- What is required -
Reproduce the first line of the entries that follow and each later line, word for word, ending with the one containing "Isaya 58:1–10. Sifanele".
◆ ◆ ◆ ◆ ◆
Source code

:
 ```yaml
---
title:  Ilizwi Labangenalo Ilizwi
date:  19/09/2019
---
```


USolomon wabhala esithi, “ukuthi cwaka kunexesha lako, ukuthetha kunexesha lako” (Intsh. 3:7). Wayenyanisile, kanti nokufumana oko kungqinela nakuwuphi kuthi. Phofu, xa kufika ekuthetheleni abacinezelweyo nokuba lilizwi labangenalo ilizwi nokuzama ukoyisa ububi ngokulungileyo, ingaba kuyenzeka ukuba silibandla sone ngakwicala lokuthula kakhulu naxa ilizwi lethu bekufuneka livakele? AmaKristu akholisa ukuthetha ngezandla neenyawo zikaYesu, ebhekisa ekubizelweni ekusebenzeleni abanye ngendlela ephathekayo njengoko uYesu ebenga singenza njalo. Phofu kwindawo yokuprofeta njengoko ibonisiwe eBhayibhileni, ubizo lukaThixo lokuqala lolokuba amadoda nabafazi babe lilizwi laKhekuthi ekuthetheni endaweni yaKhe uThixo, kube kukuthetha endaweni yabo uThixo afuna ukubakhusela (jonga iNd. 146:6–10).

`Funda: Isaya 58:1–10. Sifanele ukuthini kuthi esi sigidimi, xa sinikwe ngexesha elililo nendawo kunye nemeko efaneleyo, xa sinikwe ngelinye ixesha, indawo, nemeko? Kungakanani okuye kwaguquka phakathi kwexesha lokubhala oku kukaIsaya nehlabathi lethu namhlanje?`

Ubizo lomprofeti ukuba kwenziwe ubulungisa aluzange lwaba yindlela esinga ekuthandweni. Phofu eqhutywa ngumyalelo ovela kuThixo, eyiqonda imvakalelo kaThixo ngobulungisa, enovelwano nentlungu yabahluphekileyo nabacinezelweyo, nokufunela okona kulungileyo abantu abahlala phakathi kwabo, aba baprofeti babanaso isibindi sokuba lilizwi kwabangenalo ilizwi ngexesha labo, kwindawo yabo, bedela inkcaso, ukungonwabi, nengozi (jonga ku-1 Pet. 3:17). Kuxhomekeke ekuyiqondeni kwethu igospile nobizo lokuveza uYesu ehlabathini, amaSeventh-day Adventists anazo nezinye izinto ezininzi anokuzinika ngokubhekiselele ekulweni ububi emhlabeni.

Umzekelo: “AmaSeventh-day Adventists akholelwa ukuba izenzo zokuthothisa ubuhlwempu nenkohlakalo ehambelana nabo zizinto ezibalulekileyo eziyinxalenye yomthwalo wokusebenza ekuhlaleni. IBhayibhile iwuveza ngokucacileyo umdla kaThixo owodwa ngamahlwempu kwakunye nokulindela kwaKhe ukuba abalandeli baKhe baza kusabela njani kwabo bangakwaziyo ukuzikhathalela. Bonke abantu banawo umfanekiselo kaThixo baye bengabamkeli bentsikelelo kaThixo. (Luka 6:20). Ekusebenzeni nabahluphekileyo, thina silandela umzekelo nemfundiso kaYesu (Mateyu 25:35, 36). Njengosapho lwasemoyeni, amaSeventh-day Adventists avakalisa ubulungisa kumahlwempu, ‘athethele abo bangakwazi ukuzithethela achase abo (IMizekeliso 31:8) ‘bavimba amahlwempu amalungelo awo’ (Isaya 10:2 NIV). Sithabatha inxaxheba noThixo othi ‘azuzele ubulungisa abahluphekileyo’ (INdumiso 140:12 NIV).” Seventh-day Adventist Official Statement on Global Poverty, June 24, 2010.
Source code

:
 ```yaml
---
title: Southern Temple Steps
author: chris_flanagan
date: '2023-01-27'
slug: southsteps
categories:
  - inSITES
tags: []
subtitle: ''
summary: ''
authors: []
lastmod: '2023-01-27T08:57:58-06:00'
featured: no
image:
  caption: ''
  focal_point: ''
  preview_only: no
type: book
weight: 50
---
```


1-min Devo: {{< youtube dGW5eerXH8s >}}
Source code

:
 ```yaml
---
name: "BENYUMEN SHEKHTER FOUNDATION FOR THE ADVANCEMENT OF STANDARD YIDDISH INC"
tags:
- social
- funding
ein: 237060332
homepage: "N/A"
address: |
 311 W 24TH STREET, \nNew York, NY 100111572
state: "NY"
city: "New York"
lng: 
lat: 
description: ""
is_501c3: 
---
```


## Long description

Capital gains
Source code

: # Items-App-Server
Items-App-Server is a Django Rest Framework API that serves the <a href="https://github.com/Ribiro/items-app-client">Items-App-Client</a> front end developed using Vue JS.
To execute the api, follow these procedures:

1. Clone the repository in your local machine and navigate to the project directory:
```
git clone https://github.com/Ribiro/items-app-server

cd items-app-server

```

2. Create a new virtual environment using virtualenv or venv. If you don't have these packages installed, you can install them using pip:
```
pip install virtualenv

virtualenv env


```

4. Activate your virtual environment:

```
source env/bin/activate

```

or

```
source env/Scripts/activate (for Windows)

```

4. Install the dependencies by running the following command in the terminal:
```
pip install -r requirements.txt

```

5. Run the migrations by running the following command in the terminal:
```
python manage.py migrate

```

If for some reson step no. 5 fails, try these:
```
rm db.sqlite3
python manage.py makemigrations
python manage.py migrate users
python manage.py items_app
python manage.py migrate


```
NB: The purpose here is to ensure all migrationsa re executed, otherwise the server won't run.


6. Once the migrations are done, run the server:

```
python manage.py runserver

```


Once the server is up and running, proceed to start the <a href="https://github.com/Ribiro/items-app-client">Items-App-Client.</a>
◆ ◆ ◆ ◆ ◆
- Exercise output -
Source code

:
 ```yaml
---
title:  Ilizwi Labangenalo Ilizwi
date:  19/09/2019
---
```


USolomon wabhala esithi, “ukuthi cwaka kunexesha lako, ukuthetha kunexesha lako” (Intsh. 3:7). Wayenyanisile, kanti nokufumana oko kungqinela nakuwuphi kuthi. Phofu, xa kufika ekuthetheleni abacinezelweyo nokuba lilizwi labangenalo ilizwi nokuzama ukoyisa ububi ngokulungileyo, ingaba kuyenzeka ukuba silibandla sone ngakwicala lokuthula kakhulu naxa ilizwi lethu bekufuneka livakele? AmaKristu akholisa ukuthetha ngezandla neenyawo zikaYesu, ebhekisa ekubizelweni ekusebenzeleni abanye ngendlela ephathekayo njengoko uYesu ebenga singenza njalo. Phofu kwindawo yokuprofeta njengoko ibonisiwe eBhayibhileni, ubizo lukaThixo lokuqala lolokuba amadoda nabafazi babe lilizwi laKhekuthi ekuthetheni endaweni yaKhe uThixo, kube kukuthetha endaweni yabo uThixo afuna ukubakhusela (jonga iNd. 146:6–10).

`Funda: Isaya 58:1–10. Sifanele ukuthini kuthi esi sigidimi, xa sinikwe ngexesha elililo nendawo kunye nemeko efaneleyo, xa sinikwe ngelinye ixesha, indawo, nemeko? Kungakanani okuye kwaguquka phakathi kwexesha lokubhala oku kukaIsaya nehlabathi lethu namhlanje?`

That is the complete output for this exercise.